By the time he was done meditating on the Scriptures, he was gunning for refill number 5. At some point during his youthful days of troublemaking merriment, his grandmother told him that he reminded her of David: a man after God’s own heart. He told me he’ll never forget that. But it was obvious that he wasn’t quite sure he actually believed it.
On his way over for his last refill, he blindsided me with a query: why did Jerry Seinfeld have such a hard time committing long-term to women he was dating on the old TV sit-com? I told Reggie that, indeed, his question was vitally important, but that I didn’t watch the show enough to entertain an educated guess. He lamented, at any rate, just how painful, at times, it was to live in this city and that Detroiters could really benefit by tuning into a Seinfeld episode every once in a while.
Reggie then pivoted from Seinfold back to the Scriptures. He animated a caffeinated faith, sermonizing about The One True and Living God in turbo speed. He circled back around to David and reminded the audience (me and a handful of others listening in between bites of donut) that King Saul only killed thousands, but because David worshipped The One True and Living God, he killed tens of thousands. He continued to proclaim The One True and Living God as if he needed to in order to stay alive.
Jesus told his disciples that his Movement belonged to little children and that if they failed to welcome and bless these young, vulnerable ones without status or power, then they wouldn’t be welcomed and blessed either.
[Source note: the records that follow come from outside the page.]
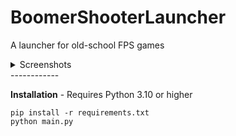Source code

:# BoomerShooterLauncher

A launcher for old-school FPS games

<details>
<summary>Screenshots</summary>
<img src=https://user-images.githubusercontent.com/9921699/167270117-3bed41b8-a4f3-4410-9bb5-cb056f90e5d2.png></img>
<img src=https://user-images.githubusercontent.com/9921699/167270128-d027aa9b-3610-494e-9504-838908404450.png></img>
<img src=https://user-images.githubusercontent.com/9921699/167697993-3b1800e9-27c6-416a-8f2b-6b2abbbdf2e6.png></img>
</details>
------------

**Installation** - Requires Python 3.10 or higher

    pip install -r requirements.txt
    python main.py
Pretty simple. And direct.
Reggie is forever that young boy, commissioned by his grandmother to be a man that possesses the very heart of God. It’s a Dream that, along the way, turned into a nightmare. He has been stunted by social and economic systems starved for justice and grace. A different outcome calls for a society that seconds the motions of his grandmother and will do whatever it takes to make it a Reality for him and countless others.
Tens of thousands? After Reggie left the soup kitchen, I mentally noted that David’s “tens of thousands” prefigured the tens of thousands of poor black Detroit residents who are waiting for a miracle on high to stave off city imposed tax foreclosure evictions and water shut-offs this year. Mayor Duggan’s tens of thousands will join Reggie at the shelter & soup kitchen.
We will respond to Reggie’s call by mixing in Psalms and Seinfeld with our protests and pranks, as we caffeinate ourselves to work indefinitely for a whole new world. Following the prophetic crusades of Jesus, Jeremiah, Black Elk & Biggie Smalls, we will proclaim a One True and Living God incarnated and risen in a community of militant nonviolent freedom fighters who choose to view the world through the agitated pain of Reggie and then advocate for robust policies that create conditions worthy enough for a man after God’s own heart.